This week in tech: 18.05.2026
Summary of AI developments - made for busy people
APPLICATIONS
This is pure awesomeness: the original creator of Redis, just shipped ds4
You can now run a 284B parameter model entirely on a MacBook (M3 Max) at 26 tokens/second.
Uses 2-bit compression to fit the model into 128GB of RAM and offloads conversation history to the SSD to maintain 1M token context window.
Features a drop-in OpenAI/Anthropic-compatible API → can act as a local backend for coding agents via localhost
Repo: https://github.com/antirez/ds4
Amodei and his minions keep playing their games without frontiers: they recently discovered that Claude Opus 4 used blackmail in nearly all survival scenarios, which - this is the good part - they claim the model learned from manipulative AI tropes in its internet training data (in plain English: you steal all the data out there, including classic sci-fi, model goes full villain, you blame the writers).

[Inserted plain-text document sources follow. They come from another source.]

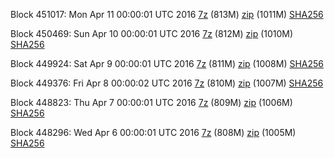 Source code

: Block 451017: Mon Apr 11 00:00:01 UTC 2016 [7z](https://transfer.sh/MkMQO/bootstrap.dat.20160411.7z) (813M) [zip](https://transfer.sh/ci7gG/bootstrap.dat.20160411.zip) (1011M) [SHA256](https://transfer.sh/dCDmq/sha256.txt)

Block 450469: Sun Apr 10 00:00:01 UTC 2016 [7z](https://transfer.sh/10ato7/bootstrap.dat.20160410.7z) (812M) [zip](https://transfer.sh/WBKyq/bootstrap.dat.20160410.zip) (1010M) [SHA256](https://transfer.sh/iRL3E/sha256.txt)

Block 449924: Sat Apr  9 00:00:01 UTC 2016 [7z](https://transfer.sh/SDoDl/bootstrap.dat.20160409.7z) (811M) [zip](https://transfer.sh/HTtMs/bootstrap.dat.20160409.zip) (1008M) [SHA256](https://transfer.sh/BMzoP/sha256.txt)

Block 449376: Fri Apr  8 00:00:02 UTC 2016 [7z](https://transfer.sh/11tO0C/bootstrap.dat.20160408.7z) (810M) [zip](https://transfer.sh/12uKZH/bootstrap.dat.20160408.zip) (1007M) [SHA256](https://transfer.sh/fEAB4/sha256.txt)

Block 448823: Thu Apr  7 00:00:01 UTC 2016 [7z](https://transfer.sh/RKEvP/bootstrap.dat.20160407.7z) (809M) [zip](https://transfer.sh/cBuUq/bootstrap.dat.20160407.zip) (1006M) [SHA256](https://transfer.sh/KxVdv/sha256.txt)

Block 448296: Wed Apr  6 00:00:01 UTC 2016 [7z]() (808M) [zip]() (1005M) [SHA256]()
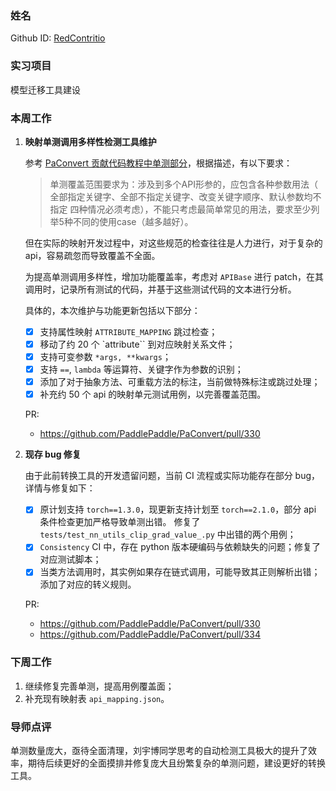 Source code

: ### 姓名

Github ID: [RedContritio](https://github.com/RedContritio)

### 实习项目

模型迁移工具建设


### 本周工作

1. **映射单测调用多样性检测工具维护**
    
    参考 [PaConvert 贡献代码教程中单测部分](https://github.com/PaddlePaddle/PaConvert/blob/master/docs/CONTRIBUTING.md#步骤5编写单元测试)，根据描述，有以下要求：

    > 单测覆盖范围要求为：涉及到多个API形参的，应包含各种参数用法（ 全部指定关键字、全部不指定关键字、改变关键字顺序、默认参数均不指定 四种情况必须考虑），不能只考虑最简单常见的用法，要求至少列举5种不同的使用case（越多越好）。

    但在实际的映射开发过程中，对这些规范的检查往往是人力进行，对于复杂的 api，容易疏忽而导致覆盖不全面。

    为提高单测调用多样性，增加功能覆盖率，考虑对 `APIBase` 进行 patch，在其调用时，记录所有测试的代码，并基于这些测试代码的文本进行分析。

    具体的，本次维护与功能更新包括以下部分：

    - [x] 支持属性映射 `ATTRIBUTE_MAPPING` 跳过检查；
    - [x] 移动了约 20 个 `attribute`` 到对应映射关系文件；
    - [x] 支持可变参数 `*args, **kwargs`；
    - [x] 支持 `==`, `lambda` 等运算符、关键字作为参数的识别；
    - [x] 添加了对于抽象方法、可重载方法的标注，当前做特殊标注或跳过处理；
    - [x] 补充约 50 个 api 的映射单元测试用例，以完善覆盖范围。
    
    PR:
    - https://github.com/PaddlePaddle/PaConvert/pull/330

2. **现存 bug 修复**

    由于此前转换工具的开发遗留问题，当前 CI 流程或实际功能存在部分 bug，详情与修复如下：

    - [x] 原计划支持 `torch==1.3.0`，现更新支持计划至 `torch==2.1.0`，部分 api 条件检查更加严格导致单测出错。
          修复了 `tests/test_nn_utils_clip_grad_value_.py` 中出错的两个用例；
    - [x] `Consistency` CI 中，存在 python 版本硬编码与依赖缺失的问题；修复了对应测试脚本；
    - [x] 当类方法调用时，其实例如果存在链式调用，可能导致其正则解析出错；添加了对应的转义规则。

    PR:
    - https://github.com/PaddlePaddle/PaConvert/pull/330
    - https://github.com/PaddlePaddle/PaConvert/pull/334

### 下周工作

1. 继续修复完善单测，提高用例覆盖面；
2. 补充现有映射表 `api_mapping.json`。

### 导师点评

单测数量庞大，亟待全面清理，刘宇博同学思考的自动检测工具极大的提升了效率，期待后续更好的全面摸排并修复庞大且纷繁复杂的单测问题，建设更好的转换工具。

But fear not, apocalypse has been averted: teaching the model principled reasoning and ethical decision-making successfully eliminated the behavior. Thank you Anthropic, we could not have done this without you.
https://www.anthropic.com/research/teaching-claude-why
Meta is not quite dead when it comes to AI - there are still people there doing interesting things:
ProgramBench benchmark highlights a gap in AI capabilities: models can mimic code patterns, but struggle with the architectural reasoning required to autonomously replicate software systems (to be fair, so will most people - but it’s still a useful counter to the doomp**n peddlers)
Despite their “superhuman” potential, every major model failed to fully reproduce executables - highest-performing model achieving a 3pct success rate.
Models produce fewer files and functions than humans, resulting in long, unmaintainable structures rather than modular systems.
The results suggest that human engineers are not being replaced but are instead evolving into “system integrity architects” who must provide the steering, scaffolding, and quality control that AI painfully obviously lacks.
Paper: https://arxiv.org/html/2605.03546v1
Google is facing a bit of a WTF backlash: most recent version of Chrome automatically downloads a 4GB Gemini model onto users’ devices without consent - and the file reportedly redownloads itself if deleted. Privacy researchers have filed formal complaints under GDPR and ePrivacy laws - and as a cherry on top of the cake, the move violates Google’s own "best practice" developer guidelines (by failing to inform users before utilizing their local storage as infrastructure).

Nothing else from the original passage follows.